- Work item
Every entry has to be output exactly, with none skipped.

- Records supplied
****************
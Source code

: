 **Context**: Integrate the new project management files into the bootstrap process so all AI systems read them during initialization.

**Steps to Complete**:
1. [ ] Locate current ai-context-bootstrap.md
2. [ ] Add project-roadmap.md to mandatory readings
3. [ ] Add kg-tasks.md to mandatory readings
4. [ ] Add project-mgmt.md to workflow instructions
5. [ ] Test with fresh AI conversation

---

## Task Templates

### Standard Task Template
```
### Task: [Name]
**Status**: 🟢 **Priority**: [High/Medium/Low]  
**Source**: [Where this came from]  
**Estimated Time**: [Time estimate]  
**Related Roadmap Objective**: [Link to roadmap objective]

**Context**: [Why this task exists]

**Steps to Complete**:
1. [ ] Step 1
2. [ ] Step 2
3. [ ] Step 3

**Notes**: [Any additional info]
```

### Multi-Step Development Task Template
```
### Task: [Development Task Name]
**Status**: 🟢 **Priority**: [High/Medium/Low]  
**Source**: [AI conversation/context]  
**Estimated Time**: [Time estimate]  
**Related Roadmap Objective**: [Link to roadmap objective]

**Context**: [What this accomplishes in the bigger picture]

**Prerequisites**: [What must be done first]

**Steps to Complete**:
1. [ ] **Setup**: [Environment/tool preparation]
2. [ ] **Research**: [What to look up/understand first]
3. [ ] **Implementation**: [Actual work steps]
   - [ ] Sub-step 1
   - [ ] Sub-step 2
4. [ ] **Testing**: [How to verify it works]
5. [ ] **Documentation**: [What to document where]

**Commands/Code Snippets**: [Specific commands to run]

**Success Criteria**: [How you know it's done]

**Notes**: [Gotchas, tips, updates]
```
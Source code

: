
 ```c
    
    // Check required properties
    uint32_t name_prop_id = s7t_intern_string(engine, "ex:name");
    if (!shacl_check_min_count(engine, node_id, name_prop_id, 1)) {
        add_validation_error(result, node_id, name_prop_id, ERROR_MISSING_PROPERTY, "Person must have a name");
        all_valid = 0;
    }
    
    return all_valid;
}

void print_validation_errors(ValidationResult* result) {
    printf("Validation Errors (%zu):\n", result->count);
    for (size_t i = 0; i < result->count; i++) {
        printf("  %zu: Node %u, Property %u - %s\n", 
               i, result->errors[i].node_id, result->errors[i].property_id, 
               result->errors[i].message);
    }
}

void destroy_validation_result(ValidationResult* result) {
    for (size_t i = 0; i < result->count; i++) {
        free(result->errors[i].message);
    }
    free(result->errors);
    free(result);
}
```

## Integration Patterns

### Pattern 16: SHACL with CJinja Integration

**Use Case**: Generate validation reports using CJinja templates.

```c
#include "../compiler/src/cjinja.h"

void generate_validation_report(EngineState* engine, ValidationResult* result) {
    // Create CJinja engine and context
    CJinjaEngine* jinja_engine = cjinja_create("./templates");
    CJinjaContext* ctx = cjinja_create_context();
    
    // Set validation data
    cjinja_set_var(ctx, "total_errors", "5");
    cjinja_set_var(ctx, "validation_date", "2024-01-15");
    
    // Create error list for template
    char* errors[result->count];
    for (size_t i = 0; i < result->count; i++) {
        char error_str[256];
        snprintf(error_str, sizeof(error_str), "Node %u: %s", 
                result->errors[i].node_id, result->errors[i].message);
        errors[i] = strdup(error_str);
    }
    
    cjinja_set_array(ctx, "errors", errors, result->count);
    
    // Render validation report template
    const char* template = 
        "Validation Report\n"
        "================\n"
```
****************
- Response
Source code

: **Context**: Integrate the new project management files into the bootstrap process so all AI systems read them during initialization.

**Steps to Complete**:
1. [ ] Locate current ai-context-bootstrap.md
2. [ ] Add project-roadmap.md to mandatory readings
3. [ ] Add kg-tasks.md to mandatory readings
4. [ ] Add project-mgmt.md to workflow instructions
5. [ ] Test with fresh AI conversation

---

## Task Templates

### Standard Task Template
```
### Task: [Name]
**Status**: 🟢 **Priority**: [High/Medium/Low]  
**Source**: [Where this came from]  
**Estimated Time**: [Time estimate]  
**Related Roadmap Objective**: [Link to roadmap objective]

**Context**: [Why this task exists]

**Steps to Complete**:
1. [ ] Step 1
2. [ ] Step 2
3. [ ] Step 3

**Notes**: [Any additional info]
```

### Multi-Step Development Task Template
```
### Task: [Development Task Name]
**Status**: 🟢 **Priority**: [High/Medium/Low]  
**Source**: [AI conversation/context]  
**Estimated Time**: [Time estimate]  
**Related Roadmap Objective**: [Link to roadmap objective]

**Context**: [What this accomplishes in the bigger picture]

**Prerequisites**: [What must be done first]

**Steps to Complete**:
1. [ ] **Setup**: [Environment/tool preparation]
2. [ ] **Research**: [What to look up/understand first]
3. [ ] **Implementation**: [Actual work steps]
   - [ ] Sub-step 1
   - [ ] Sub-step 2
4. [ ] **Testing**: [How to verify it works]
5. [ ] **Documentation**: [What to document where]

**Commands/Code Snippets**: [Specific commands to run]

**Success Criteria**: [How you know it's done]

**Notes**: [Gotchas, tips, updates]
```
Source code

:
 ```c
    
    // Check required properties
    uint32_t name_prop_id = s7t_intern_string(engine, "ex:name");
    if (!shacl_check_min_count(engine, node_id, name_prop_id, 1)) {
        add_validation_error(result, node_id, name_prop_id, ERROR_MISSING_PROPERTY, "Person must have a name");
        all_valid = 0;
    }
    
    return all_valid;
}

void print_validation_errors(ValidationResult* result) {
    printf("Validation Errors (%zu):\n", result->count);
    for (size_t i = 0; i < result->count; i++) {
        printf("  %zu: Node %u, Property %u - %s\n", 
               i, result->errors[i].node_id, result->errors[i].property_id, 
               result->errors[i].message);
    }
}

void destroy_validation_result(ValidationResult* result) {
    for (size_t i = 0; i < result->count; i++) {
        free(result->errors[i].message);
    }
    free(result->errors);
    free(result);
}
```

## Integration Patterns

### Pattern 16: SHACL with CJinja Integration

**Use Case**: Generate validation reports using CJinja templates.

```c
#include "../compiler/src/cjinja.h"

void generate_validation_report(EngineState* engine, ValidationResult* result) {
    // Create CJinja engine and context
    CJinjaEngine* jinja_engine = cjinja_create("./templates");
    CJinjaContext* ctx = cjinja_create_context();
    
    // Set validation data
    cjinja_set_var(ctx, "total_errors", "5");
    cjinja_set_var(ctx, "validation_date", "2024-01-15");
    
    // Create error list for template
    char* errors[result->count];
    for (size_t i = 0; i < result->count; i++) {
        char error_str[256];
        snprintf(error_str, sizeof(error_str), "Node %u: %s", 
                result->errors[i].node_id, result->errors[i].message);
        errors[i] = strdup(error_str);
    }
    
    cjinja_set_array(ctx, "errors", errors, result->count);
    
    // Render validation report template
    const char* template = 
        "Validation Report\n"
        "================\n"
```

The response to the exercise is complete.